Wenn es euch recht ist, meine Herrschaften, will ich
heute einmal eine ganz alte Geschichte erzählen,
von einer schönen Dame, einem Zwerg und einem Liebestrank,
von Treue und Untreue, Liebe und Tod, wovon ja alle
alten und neuen Abenteuer und Geschichten handeln…

Hermann Hesse

02Sep/19

Liebeslied

Wie soll ich meine Seele halten, daß
sie nicht an deine rührt?
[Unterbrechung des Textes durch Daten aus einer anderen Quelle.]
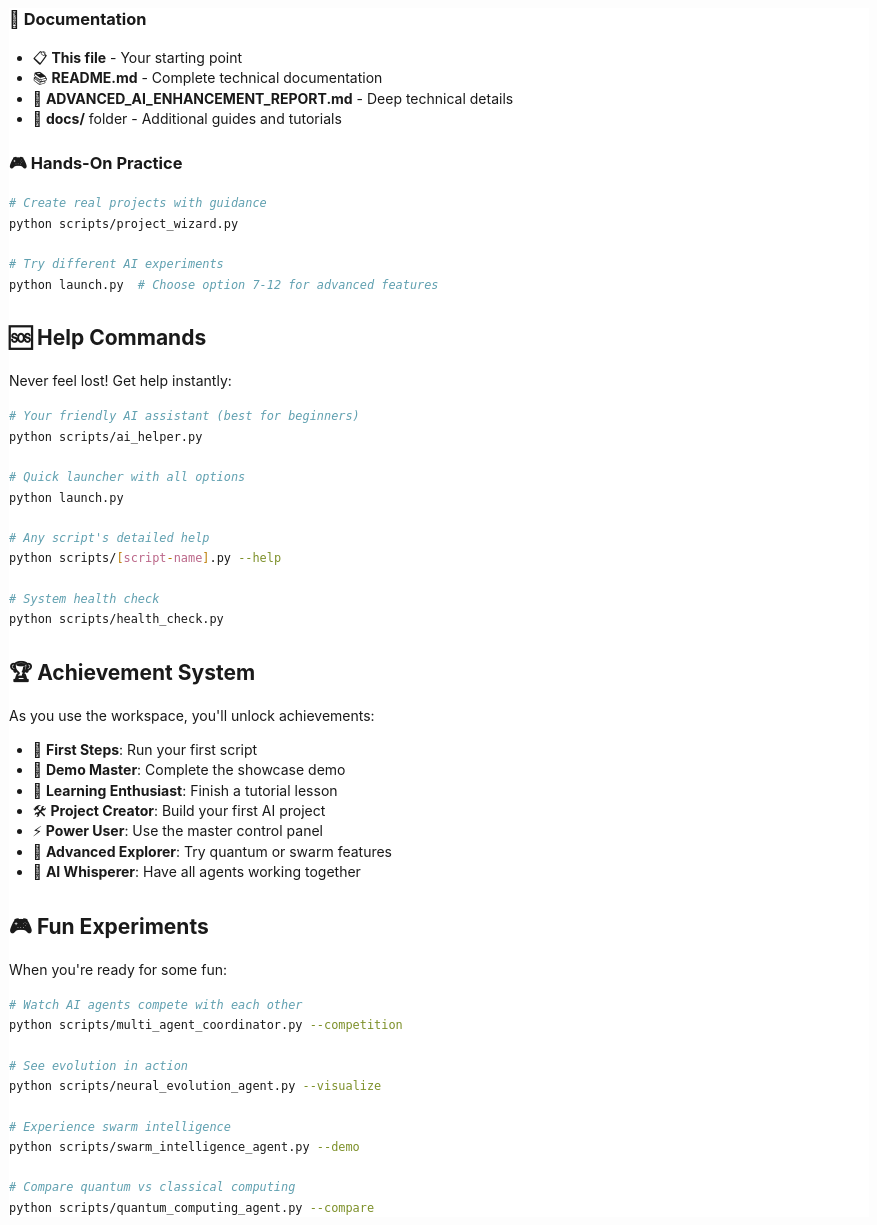 ### 📖 **Documentation**

- 📋 **This file** - Your starting point
- 📚 **README.md** - Complete technical documentation
- 🔬 __ADVANCED_AI_ENHANCEMENT_REPORT.md__ - Deep technical details
- 📁 **docs/** folder - Additional guides and tutorials

### 🎮 **Hands-On Practice**

```bash {"id":"01JYHSBCBTZDFED7FCSBN0HVVR"}
# Create real projects with guidance
python scripts/project_wizard.py

# Try different AI experiments
python launch.py  # Choose option 7-12 for advanced features
```

## 🆘 Help Commands

Never feel lost! Get help instantly:

```bash {"id":"01JYHSBCBTZDFED7FCSCAN1464"}
# Your friendly AI assistant (best for beginners)
python scripts/ai_helper.py

# Quick launcher with all options
python launch.py

# Any script's detailed help
python scripts/[script-name].py --help

# System health check
python scripts/health_check.py
```

## 🏆 Achievement System

As you use the workspace, you'll unlock achievements:

- 🌱 **First Steps**: Run your first script
- 🎯 **Demo Master**: Complete the showcase demo
- 🧠 **Learning Enthusiast**: Finish a tutorial lesson
- 🛠️ **Project Creator**: Build your first AI project
- ⚡ **Power User**: Use the master control panel
- 🚀 **Advanced Explorer**: Try quantum or swarm features
- 🎉 **AI Whisperer**: Have all agents working together

## 🎮 Fun Experiments

When you're ready for some fun:

```bash {"id":"01JYHSBCBTZDFED7FCSD7BQ8EZ"}
# Watch AI agents compete with each other
python scripts/multi_agent_coordinator.py --competition

# See evolution in action
python scripts/neural_evolution_agent.py --visualize

# Experience swarm intelligence
python scripts/swarm_intelligence_agent.py --demo

# Compare quantum vs classical computing
python scripts/quantum_computing_agent.py --compare
```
Wie soll ich sie
hinheben über dich zu andern Dingen?
Ach gerne möcht ich sie bei irgendwas
Verlorenem im Dunkel unterbringen
an einer fremden stillen Stelle, die
nicht weiterschwingt, wenn deine Tiefen schwingen.
Doch alles, was uns anrührt, dich und mich,
nimmt uns zusammen wie ein Bogenstrich,
der aus zwei Saiten eine Stimme zieht.
Auf welches Instrument sind wir gespannt?
Und welcher Geiger hat uns in der Hand?
O süßes Lied.

Rainer Maria Rilke

01Sep/19

Vor Sonnenaufgang

Die Stille der Morgenstunden ist oft viel größer als die des Abends,
zumal in einer Stadt, wo das Leben bis tief in die Nacht weiter hastet,
und die Morgenstunden vor Sonnenaufgang die verhältnismäßig stilleren sind,
jedenfalls ist man da vor Störungen am sichersten.
Kein Mensch denkt daran, den andern vor Sonnenaufgang und noch recht lange nachher aufzusuchen.

Carmen Sylva

31Aug/19

Bei Nacht

Die ihr meine Brüder seid,
Arme Menschen nah und ferne,
Die ihr im Bezirk der Sterne
Tröstung träumet eurem Leid,
Die ihr wortelos gefaltet
In die blass gestirnte Nacht
Schmale Dulderhände haltet,
Die ihr leidet, die ihr wacht,
Arme, irrende Gemeinde,
Schiffer ohne Stern und Glück –
Fremde, dennoch mir Vereinte,
Gebt mir meinen Gruss zurück.

Hermann Hesse

30Aug/19

Der schöne Sommer ging von hinnen

Der schöne Sommer ging von hinnen,
Der Herbst, der reiche, zog ins Land.
Nun weben all die guten Spinnen
So manches feine Festgewand.
Sie weben zu des Tages Feier
Mit kunstgeübtem Hinterbein
Ganz allerliebste Elfenschleier
Als Schmuck für Wiese, Flur und Hain.
Ja, tausend Silberfäden geben
Dem Winde sie zum leichten Spiel,
Die ziehen sanft dahin und schweben
Ans unbewußt bestimmte Ziel.

Wilhelm Busch

29Aug/19

Lebenskunst

Ach, was sind wir dumme Leute –
wir genießen nie das Heute.
Unser ganzes Menschenleben
Ist ein Hasten, ist ein Streben
Ist ein Bangen, ist ein Sorgen –
Heute denkt man schon an Morgen.
Morgen an die spätere Zeit –
und kein Mensch genießt das Heut.
Auf des Lebens Stufenleiter
eilt man weiter, immer weiter.
Nutz den Frühling Deines Lebens
Leb im Sommer nicht vergebens
denn gar bald stehst du im Herbste
Bis der Winter naht, dann sterbste.
Und die Welt geht trotzdem heiter
Immer weiter, immer weiter.

Christian Reuter

28Aug/19

Die Sonnenblumen leuchten am Zaun

Die Sonnenblumen leuchten am Zaun,
Still sitzen Kranke im Sonnenschein.
Im Acker mühn sich singend die Fraun,
Die Klosterglocken läuten darein.
Die Vögel sagen dir ferne Mär,
Die Klosterglocken läuten darein.
Vom Hof tönt sanft die Geige her.
Heut keltern sie den braunen Wein.
Da zeigt der Mensch sich froh und lind.
Heut keltern sie den braunen Wein.
Weit offen die Totenkammern sind
Und schön bemalt vom Sonnenschein.

Georg Trakl

27Aug/19

Manchmal

Manchmal, wenn ein Vogel ruft
Oder ein Wind geht in den Zweigen
Oder ein Hund bellt im fernsten Gehöft,
Dann muß ich lange lauschen und schweigen.
Meine Seele flieht zurück,
bis wo vor tausend vergessenen Jahren
Der Vogel und der wehende Wind
mir ähnlich und meine Brüder waren.
Meine Seele wird Baum
Und ein Tier und ein Wolkenweben.
Verwandelt und fremd kehrt sie zurück
Und fragt mich. Wie soll ich Antwort geben?